One reason for the strong performance is that CapitaLand has been quick to take profits on its holdings rather than sit on paper gains. It has done that by setting up REITs and other property trust funds, now worth a combined $6 billion. CapitaLand earns money not only by selling off noncontrolling stakes in its property holdings through these funds, but also by charging high fund-management fees. "Unlike traditional Asian real estate companies that are basically developers, CapitaLand is involved in the whole value chain of property -- as investor, developer, operator, [and] manager of property funds," says CapitaLand CFO Olivier Lim. "Our strength is our unique business model."
Some fear CapitaLand is taking too many risks. Nearly 70% of revenues and profits now come from outside its home base -- mostly housing projects in China and Australia. China alone accounts for nearly 30% of profits and Australia 23%. Critics say those holdings are at risk as housing bubbles in markets such as Sydney and Shanghai deflate. "Exposure to China and Australian housing is a concern," says UBS () analyst Charles Neo. "But CapitaLand is moving fast to minimize the risks in those segments."
Neo notes that the company has diversifed its Chinese residential portfolio by expanding in Beijing, Guangzhou, and Ningbo. And CapitaLand has plenty of investments outside residential properties. In addition to its ties to Wal-Mart, it operates two malls in the Chinese capital with Beijing Hualian Group, China's No. 3 retailer. It has contracts with Hualian to build six more malls over the next two years.

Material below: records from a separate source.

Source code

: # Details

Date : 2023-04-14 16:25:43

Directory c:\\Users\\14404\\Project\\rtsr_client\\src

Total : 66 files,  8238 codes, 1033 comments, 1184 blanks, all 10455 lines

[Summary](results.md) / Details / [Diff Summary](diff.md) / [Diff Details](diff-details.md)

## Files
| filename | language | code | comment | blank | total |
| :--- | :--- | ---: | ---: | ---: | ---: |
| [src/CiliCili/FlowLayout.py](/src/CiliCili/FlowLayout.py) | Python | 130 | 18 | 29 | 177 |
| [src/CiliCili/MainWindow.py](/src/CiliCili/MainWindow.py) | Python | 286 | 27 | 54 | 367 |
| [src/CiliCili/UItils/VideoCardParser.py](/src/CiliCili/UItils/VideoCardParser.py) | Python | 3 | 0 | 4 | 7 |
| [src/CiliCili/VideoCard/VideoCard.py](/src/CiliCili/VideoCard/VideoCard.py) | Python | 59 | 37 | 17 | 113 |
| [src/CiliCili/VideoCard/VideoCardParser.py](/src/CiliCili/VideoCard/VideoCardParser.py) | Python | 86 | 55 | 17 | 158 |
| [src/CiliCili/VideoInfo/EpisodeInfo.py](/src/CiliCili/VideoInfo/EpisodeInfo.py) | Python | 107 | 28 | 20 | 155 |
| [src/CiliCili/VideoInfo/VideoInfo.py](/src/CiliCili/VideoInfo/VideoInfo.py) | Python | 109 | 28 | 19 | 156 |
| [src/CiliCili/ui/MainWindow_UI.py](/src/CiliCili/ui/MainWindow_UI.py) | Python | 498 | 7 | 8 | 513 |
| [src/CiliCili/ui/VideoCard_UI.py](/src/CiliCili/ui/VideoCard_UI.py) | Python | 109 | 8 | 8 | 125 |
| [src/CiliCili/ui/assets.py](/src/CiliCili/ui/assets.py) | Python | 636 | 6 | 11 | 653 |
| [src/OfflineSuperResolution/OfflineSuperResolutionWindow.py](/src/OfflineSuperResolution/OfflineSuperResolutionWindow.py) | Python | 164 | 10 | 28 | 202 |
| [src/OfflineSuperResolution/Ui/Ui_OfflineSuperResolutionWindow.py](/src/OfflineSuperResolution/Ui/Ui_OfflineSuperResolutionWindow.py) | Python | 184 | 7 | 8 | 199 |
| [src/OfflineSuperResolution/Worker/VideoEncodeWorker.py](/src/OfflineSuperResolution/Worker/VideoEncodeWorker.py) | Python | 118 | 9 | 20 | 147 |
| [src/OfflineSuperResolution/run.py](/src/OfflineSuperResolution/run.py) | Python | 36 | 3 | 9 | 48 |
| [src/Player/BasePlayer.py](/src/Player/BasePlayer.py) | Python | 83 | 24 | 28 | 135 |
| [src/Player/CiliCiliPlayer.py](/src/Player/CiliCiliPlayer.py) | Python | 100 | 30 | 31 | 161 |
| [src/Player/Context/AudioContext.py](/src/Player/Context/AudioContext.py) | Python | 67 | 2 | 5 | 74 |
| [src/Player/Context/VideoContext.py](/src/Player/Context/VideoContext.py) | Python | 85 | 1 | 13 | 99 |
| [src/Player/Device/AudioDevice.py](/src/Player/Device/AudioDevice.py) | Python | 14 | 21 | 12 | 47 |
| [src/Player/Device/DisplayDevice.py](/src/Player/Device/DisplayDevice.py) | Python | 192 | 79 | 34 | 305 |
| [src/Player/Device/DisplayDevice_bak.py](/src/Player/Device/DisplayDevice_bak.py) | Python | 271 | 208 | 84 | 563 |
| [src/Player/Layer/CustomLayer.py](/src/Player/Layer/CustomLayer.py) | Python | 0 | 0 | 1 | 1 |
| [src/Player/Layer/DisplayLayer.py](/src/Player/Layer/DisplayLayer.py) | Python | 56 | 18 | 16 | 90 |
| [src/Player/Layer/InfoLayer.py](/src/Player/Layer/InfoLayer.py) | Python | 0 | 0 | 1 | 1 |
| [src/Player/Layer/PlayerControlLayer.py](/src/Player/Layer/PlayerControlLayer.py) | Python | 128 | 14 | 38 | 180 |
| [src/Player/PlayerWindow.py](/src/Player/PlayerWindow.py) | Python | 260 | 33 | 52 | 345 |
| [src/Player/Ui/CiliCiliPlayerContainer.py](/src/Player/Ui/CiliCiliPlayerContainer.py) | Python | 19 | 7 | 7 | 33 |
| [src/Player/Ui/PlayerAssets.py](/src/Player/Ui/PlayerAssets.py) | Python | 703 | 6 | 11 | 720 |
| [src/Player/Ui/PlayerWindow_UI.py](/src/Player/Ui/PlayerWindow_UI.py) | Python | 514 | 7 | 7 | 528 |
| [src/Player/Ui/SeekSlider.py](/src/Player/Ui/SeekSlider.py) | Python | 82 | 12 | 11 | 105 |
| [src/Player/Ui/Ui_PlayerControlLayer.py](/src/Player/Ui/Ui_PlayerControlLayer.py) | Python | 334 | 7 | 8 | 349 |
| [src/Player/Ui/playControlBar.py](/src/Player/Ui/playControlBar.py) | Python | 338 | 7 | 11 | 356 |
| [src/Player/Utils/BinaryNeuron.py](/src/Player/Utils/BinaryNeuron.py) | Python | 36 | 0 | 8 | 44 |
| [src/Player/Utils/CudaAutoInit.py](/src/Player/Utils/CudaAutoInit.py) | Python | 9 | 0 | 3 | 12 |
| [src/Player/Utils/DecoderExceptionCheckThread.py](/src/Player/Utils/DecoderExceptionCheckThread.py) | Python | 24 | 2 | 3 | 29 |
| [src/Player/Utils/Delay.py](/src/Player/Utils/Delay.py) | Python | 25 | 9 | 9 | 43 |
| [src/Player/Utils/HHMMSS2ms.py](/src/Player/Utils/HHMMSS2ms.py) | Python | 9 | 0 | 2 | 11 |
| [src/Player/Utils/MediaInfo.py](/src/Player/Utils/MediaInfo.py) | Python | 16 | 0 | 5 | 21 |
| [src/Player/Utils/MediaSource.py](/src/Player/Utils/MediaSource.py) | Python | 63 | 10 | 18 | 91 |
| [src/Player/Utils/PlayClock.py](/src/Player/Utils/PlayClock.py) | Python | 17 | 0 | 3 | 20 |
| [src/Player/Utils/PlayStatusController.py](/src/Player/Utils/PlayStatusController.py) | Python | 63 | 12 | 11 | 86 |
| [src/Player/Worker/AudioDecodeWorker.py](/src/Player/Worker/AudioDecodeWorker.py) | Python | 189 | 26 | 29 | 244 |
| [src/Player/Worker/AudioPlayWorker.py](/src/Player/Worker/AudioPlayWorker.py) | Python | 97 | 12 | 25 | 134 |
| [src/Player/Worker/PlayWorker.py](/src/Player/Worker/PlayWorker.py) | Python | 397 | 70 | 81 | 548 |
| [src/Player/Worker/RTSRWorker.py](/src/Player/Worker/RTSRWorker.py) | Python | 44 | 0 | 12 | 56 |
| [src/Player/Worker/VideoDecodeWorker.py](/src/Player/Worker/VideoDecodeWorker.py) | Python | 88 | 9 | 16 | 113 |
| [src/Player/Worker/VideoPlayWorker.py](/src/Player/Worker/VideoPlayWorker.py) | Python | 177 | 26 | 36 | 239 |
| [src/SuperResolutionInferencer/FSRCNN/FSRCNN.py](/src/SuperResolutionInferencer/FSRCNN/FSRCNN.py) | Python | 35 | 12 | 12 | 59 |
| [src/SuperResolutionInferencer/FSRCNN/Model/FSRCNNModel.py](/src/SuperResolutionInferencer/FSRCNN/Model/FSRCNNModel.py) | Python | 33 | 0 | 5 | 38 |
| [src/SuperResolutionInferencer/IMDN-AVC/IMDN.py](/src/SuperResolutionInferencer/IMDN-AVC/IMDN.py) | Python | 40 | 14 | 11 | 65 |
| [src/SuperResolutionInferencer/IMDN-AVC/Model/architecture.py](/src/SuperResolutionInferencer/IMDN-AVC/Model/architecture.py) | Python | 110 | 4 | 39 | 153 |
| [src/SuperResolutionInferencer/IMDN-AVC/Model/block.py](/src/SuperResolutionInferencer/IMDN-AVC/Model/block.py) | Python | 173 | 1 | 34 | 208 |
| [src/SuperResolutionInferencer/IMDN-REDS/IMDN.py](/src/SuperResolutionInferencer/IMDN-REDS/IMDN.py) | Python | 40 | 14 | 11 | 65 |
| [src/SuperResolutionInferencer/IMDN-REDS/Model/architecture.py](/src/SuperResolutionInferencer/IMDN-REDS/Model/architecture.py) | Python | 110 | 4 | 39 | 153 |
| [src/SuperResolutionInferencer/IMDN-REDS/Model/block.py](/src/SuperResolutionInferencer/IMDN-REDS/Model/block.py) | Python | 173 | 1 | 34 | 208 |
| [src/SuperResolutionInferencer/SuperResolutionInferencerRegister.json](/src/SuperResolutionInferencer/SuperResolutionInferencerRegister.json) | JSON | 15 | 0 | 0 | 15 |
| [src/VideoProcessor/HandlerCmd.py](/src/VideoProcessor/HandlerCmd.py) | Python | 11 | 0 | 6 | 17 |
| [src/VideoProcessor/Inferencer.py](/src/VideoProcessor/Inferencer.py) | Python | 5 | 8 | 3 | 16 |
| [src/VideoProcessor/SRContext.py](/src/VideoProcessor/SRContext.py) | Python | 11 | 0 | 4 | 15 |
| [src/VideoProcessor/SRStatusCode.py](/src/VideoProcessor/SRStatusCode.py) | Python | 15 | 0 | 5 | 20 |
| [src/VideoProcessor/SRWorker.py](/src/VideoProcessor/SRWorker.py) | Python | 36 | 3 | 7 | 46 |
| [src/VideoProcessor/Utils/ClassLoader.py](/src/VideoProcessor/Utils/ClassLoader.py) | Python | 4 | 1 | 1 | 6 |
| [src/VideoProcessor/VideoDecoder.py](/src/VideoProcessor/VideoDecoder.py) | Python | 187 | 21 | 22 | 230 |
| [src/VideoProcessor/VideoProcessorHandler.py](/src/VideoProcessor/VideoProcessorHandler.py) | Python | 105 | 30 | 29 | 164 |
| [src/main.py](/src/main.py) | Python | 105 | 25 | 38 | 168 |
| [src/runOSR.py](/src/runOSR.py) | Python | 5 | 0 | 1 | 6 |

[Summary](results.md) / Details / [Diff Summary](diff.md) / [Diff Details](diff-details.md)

CapitaLand hasn't sworn off new investment in Singapore, either. It is considered the front-runner to clinch at least one of two planned casino resorts that will go up for bidding by the government later this year. CapitaLand expects that building the resorts would cost it and its partners, MGM Grand and Krezner International Ltd. (), some $4 billion. Such partnerships are key to CapitaLand's strategy all over Asia. In Thailand it has joined with one of Bangkok's richest men, whiskey tycoon Charoen Sirivadhanabhakdi, in a 40-60 joint venture to develop luxury condos.
What's next? Liew has begun buying properties in Japan to take advantage of the real estate revival there. CapitaLand has two Japan property funds that invest in shopping centers and residential property that are worth a combined $710 million. And he says that wherever Wal-Mart may decide to build up a presence in Asia, CapitaLand will be there, too.